Introduction: Identifying peripheral arterial disease (PAD) during diabetic foot screening (DFS) is crucial in reducing the risk of diabetic foot ulcerations and lower limb amputations. Screening assessments commonly used include absolute systolic toe pressure (ASTP) and toe-brachial index (TBI). There is a lack of research defining the threshold values of both assessment methods. We aimed to compare the accuracy of ASTP and TBI and establish optimal threshold values of ASTP and TBI with reference to the internationally accepted ankle-brachial pressure index (ABPI) screening test, for a multiethnic diabetic population in Singapore.

Methods: A retrospective, observational study of DFS results from January 2017 to December 2017 was conducted. Receiver operating characteristic analysis was conducted for ASTP and TBI using the internationally accepted ABPI cut-off value of ≤0.9 to indicate PAD.

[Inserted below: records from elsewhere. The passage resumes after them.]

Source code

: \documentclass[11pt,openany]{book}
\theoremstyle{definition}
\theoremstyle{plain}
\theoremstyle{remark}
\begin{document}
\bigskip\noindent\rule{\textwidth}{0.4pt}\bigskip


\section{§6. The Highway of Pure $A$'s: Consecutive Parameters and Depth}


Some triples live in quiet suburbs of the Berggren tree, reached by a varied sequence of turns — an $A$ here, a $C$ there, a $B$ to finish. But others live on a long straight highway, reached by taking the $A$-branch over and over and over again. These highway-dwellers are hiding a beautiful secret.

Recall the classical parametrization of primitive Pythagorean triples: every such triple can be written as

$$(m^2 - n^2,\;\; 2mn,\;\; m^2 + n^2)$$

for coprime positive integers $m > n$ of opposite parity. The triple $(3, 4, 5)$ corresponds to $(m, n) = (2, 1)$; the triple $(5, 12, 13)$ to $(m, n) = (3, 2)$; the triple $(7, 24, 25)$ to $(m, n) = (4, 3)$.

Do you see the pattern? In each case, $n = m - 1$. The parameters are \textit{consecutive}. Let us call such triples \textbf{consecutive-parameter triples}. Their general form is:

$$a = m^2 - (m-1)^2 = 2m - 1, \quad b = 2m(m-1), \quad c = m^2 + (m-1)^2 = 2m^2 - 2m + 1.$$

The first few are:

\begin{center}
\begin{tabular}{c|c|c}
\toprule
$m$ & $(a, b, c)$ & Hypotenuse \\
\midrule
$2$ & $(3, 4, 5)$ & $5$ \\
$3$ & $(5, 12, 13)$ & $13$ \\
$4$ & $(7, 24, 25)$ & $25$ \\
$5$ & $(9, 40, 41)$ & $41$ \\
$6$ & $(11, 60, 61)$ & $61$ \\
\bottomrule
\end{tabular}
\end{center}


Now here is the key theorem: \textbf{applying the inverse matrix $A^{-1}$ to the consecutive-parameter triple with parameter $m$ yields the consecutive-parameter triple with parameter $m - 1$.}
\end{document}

Results: A total of 1,454 patients with mean (standard deviation) age of 63.1 (12.4) years old were included. There were 50.8% men and 49.2% women, comprising 69.7% Chinese, 13.5% Indian, 10.1% Malay and 6.7% other ethnicities. Areas under the curve for ASTP and TBI were 0.89 (95% confidence interval [Cl] 0.85–0.94) and 0.94 (95% Cl 0.90–0.98), respectively, and the difference was statistically significant (P<0.001). Derived optimal threshold values to indicate ABPI≤0.9 for ASTP and TBI were <95.5mmHg (specificity 0.86, sensitivity 0.84) and <0.7 (specificity 0.89, sensitivity 0.95), respectively.

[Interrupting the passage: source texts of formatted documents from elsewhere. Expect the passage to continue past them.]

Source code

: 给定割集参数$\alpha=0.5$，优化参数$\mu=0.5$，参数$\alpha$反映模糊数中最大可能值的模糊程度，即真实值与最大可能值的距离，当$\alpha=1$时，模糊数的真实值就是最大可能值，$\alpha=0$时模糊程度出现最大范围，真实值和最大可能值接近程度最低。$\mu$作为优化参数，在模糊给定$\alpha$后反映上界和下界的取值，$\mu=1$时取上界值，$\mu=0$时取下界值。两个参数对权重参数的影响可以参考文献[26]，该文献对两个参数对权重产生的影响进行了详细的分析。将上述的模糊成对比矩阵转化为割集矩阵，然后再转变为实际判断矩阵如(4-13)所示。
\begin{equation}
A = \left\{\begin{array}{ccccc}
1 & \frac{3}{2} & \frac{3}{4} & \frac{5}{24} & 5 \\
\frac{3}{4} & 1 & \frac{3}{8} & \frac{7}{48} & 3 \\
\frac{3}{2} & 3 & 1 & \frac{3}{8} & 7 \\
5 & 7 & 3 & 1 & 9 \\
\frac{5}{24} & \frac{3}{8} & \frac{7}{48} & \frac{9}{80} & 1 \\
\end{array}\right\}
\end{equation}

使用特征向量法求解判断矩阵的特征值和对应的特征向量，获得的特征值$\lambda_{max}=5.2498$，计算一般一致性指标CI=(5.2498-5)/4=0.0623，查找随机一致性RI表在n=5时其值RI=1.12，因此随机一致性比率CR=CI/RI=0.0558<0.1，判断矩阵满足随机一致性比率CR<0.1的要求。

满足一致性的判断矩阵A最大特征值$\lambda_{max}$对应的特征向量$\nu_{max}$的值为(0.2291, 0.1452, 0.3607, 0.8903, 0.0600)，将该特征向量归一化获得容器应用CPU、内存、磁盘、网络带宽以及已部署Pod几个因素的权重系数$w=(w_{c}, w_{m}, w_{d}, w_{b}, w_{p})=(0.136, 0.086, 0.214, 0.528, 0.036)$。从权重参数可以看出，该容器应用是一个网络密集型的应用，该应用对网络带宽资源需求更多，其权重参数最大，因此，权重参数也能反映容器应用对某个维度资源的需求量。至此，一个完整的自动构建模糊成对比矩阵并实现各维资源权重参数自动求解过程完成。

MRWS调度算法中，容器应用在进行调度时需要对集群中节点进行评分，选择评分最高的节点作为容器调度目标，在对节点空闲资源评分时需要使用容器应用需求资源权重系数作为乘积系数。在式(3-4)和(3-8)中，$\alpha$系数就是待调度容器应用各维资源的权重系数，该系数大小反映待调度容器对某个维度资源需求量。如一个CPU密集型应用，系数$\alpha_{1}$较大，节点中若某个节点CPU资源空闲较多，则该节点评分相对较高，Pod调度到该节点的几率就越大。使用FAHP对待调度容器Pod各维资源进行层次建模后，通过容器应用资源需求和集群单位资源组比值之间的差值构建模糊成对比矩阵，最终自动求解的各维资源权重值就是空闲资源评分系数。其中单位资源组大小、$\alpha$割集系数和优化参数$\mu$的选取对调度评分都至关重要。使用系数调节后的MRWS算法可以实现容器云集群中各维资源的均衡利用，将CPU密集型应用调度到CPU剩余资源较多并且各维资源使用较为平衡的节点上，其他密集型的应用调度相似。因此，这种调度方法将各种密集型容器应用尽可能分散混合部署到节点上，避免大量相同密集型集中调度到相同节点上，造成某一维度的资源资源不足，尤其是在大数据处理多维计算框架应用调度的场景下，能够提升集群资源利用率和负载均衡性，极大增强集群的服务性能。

Conclusion: ASTP or TBI may be used to detect ABPI-determined PAD in DFS. The optimal threshold values derived from a multiethnic Asian diabetic population were <95.5mmHg for ASTP and <0.7 for TBI.

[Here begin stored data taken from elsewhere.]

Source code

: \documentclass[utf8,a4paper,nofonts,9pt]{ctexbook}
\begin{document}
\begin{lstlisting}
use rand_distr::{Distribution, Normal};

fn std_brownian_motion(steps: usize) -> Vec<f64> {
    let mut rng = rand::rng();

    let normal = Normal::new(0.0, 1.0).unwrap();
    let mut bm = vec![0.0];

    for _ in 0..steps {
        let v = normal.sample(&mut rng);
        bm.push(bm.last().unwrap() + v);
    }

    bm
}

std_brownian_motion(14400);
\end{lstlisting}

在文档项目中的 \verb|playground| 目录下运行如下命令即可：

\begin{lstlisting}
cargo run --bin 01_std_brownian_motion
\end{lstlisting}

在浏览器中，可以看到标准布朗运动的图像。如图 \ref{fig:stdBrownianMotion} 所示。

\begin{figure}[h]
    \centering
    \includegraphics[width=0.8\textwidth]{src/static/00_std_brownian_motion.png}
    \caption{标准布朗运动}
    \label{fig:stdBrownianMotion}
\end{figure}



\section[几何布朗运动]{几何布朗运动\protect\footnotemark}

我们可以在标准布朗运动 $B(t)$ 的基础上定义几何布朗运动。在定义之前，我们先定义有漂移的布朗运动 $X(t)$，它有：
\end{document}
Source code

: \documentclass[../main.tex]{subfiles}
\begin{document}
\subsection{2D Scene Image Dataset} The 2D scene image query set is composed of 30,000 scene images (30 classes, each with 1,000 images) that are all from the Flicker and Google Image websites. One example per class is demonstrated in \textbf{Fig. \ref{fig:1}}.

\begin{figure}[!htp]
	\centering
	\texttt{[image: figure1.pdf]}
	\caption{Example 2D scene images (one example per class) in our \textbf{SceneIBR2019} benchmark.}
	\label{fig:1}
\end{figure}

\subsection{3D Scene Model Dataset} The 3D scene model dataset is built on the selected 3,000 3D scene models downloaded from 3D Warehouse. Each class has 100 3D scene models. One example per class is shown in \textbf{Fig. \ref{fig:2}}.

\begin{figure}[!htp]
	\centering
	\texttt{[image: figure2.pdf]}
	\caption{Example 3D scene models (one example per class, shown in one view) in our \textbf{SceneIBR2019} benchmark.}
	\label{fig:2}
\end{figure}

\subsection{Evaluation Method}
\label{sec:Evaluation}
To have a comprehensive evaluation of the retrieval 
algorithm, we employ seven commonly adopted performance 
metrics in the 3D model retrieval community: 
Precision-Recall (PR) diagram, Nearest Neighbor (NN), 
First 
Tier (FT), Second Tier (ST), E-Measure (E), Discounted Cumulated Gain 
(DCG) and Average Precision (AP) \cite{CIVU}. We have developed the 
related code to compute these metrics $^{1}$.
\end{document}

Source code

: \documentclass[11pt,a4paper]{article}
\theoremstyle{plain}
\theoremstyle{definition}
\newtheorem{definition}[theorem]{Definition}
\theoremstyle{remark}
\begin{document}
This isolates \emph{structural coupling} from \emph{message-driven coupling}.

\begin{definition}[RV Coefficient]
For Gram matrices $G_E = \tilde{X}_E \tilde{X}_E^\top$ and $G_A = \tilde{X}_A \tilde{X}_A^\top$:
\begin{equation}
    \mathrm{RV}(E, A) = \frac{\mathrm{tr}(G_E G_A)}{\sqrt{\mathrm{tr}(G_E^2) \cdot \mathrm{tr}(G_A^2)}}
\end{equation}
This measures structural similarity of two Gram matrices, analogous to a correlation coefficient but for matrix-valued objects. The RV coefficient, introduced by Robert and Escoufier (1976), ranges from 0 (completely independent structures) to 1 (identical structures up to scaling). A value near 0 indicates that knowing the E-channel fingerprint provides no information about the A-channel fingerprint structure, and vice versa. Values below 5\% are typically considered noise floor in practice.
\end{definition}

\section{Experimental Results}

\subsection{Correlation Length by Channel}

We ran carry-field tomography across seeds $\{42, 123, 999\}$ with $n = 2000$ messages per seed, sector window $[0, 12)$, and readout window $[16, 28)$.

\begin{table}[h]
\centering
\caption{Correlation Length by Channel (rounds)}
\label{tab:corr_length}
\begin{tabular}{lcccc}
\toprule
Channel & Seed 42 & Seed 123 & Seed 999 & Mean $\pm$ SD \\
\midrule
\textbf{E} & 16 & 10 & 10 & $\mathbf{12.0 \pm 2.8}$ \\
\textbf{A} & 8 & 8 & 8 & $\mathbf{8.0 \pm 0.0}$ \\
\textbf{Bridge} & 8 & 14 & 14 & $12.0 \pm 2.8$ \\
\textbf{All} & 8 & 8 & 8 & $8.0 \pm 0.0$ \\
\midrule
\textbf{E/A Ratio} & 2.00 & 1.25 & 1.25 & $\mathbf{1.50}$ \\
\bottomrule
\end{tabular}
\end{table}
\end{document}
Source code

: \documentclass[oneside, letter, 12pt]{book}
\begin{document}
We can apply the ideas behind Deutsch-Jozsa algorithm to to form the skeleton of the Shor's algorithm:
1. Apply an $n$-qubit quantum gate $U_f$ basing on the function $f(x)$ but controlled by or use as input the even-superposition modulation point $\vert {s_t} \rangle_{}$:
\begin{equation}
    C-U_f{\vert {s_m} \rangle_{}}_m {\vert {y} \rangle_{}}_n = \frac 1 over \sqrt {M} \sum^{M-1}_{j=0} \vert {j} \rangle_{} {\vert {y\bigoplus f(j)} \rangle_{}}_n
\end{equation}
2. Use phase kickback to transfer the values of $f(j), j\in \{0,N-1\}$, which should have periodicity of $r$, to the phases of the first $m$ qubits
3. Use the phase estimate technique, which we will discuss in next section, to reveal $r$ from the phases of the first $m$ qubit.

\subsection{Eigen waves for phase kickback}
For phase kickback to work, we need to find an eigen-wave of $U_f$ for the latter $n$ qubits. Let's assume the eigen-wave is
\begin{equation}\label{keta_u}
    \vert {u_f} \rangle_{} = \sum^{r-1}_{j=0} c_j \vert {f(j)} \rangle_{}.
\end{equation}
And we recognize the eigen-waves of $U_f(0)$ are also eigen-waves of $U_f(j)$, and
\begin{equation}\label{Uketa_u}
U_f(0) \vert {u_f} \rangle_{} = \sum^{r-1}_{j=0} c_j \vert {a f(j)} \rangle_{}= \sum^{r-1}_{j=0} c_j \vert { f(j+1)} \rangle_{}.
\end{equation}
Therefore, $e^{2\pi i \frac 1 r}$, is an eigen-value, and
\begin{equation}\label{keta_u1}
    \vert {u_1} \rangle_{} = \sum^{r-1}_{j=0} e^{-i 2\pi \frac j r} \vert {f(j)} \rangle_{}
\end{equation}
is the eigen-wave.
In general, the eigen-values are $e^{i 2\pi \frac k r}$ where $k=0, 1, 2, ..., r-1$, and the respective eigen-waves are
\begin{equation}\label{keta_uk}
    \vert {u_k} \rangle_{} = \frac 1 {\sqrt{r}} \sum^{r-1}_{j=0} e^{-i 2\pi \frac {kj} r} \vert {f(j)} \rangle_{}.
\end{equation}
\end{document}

Diabetes mellitus is a global healthcare problem. In Singapore, the rising disease burden of this metabolic condition places considerable strain on the healthcare system, with healthcare costs for diabetes mellitus exceeding 1 billion Singapore dollars a year.1 An important complication of diabetes is lower limb loss. As diabetic foot ulcers (DFU) have been recognised as a major precursor to lower extremity amputation where almost 3 in 4 amputations were preceded by DFU,2,3 international guidelines have recommended regular foot assessments to identify and manage DFU risk.4-7

Diabetic foot screening (DFS) is performed in Singapore as part of routine diabetic foot assessment. The aim of this assessment is to identify risk factors leading to the development of DFU. This would allow healthcare professionals to intervene accordingly, manage and reduce the risks of DFU. A critical aspect of DFS is to establish if patients have peripheral arterial disease (PAD). Major international guidelines recommend the use of ankle-brachial pressure index (ABPI) at a cut-off value of ≤0.9 to diagnose PAD and stratify diabetic patients in routine foot assessments.6,8-10

In 2019, the Agency for Care Effectiveness, Ministry of Health Singapore, published “Appropriate Care Guide: Foot assessment in people with diabetes”.10 The document provides alignment and a standard at the national level for how DFS should be conducted. Apart from an ABPI≤0.9, the guide recommends the use of absolute systolic toe pressure (ASTP) to detect PAD during routine DFS. ASTP is a measure of microvascular perfusion and has been shown to have excellent inter-rater and intra-rater reliability.11,12 ASTP is also used to derive the toe-brachial index (TBI), which is another non-invasive vascular assessment tool for identifying PAD. The advantages of ASTP include requiring only a single reading parameter, as well as requiring less equipment and time to perform. In particular, the ASTP does not require the brachial systolic blood pressure to be taken, and as such can be performed quicker than the ABPI or TBI.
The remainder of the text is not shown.